INSTRUCTIONS FOR THE TASK |
Would you count the lines below that contain the string "mongodb" and reply with that number only?

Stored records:
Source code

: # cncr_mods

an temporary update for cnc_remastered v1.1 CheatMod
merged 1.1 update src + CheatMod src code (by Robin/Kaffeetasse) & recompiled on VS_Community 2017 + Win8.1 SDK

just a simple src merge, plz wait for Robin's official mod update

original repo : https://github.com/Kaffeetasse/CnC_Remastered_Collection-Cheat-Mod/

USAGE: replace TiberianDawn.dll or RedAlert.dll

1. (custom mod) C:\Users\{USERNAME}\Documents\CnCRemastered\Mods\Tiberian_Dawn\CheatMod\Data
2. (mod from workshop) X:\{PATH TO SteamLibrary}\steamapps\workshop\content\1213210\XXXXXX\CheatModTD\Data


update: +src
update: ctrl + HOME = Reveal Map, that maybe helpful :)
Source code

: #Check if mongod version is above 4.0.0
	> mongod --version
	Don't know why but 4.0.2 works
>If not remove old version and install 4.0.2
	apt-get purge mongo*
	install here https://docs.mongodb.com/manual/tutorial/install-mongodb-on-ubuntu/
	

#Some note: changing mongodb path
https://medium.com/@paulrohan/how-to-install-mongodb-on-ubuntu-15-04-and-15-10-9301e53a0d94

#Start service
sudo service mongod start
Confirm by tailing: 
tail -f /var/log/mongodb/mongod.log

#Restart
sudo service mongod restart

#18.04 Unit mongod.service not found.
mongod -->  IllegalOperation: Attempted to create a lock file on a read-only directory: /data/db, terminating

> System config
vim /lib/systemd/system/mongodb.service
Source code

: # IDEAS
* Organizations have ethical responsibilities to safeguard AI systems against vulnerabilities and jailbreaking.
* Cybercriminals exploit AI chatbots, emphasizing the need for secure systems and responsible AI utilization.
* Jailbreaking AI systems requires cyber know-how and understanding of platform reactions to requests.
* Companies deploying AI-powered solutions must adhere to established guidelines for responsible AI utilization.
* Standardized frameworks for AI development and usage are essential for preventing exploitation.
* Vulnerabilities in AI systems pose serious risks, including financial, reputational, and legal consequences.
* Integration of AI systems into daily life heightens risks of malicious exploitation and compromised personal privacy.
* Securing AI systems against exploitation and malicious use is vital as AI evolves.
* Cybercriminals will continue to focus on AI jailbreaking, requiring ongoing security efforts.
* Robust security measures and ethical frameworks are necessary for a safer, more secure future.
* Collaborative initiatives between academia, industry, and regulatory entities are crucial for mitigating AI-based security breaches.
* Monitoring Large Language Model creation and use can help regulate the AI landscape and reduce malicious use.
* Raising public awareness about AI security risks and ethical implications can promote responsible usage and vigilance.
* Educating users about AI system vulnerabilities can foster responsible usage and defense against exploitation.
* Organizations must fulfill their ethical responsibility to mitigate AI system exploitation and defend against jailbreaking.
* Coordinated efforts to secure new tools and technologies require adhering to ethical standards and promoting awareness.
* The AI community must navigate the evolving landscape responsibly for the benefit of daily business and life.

RESULT OF THIS EXERCISE |
5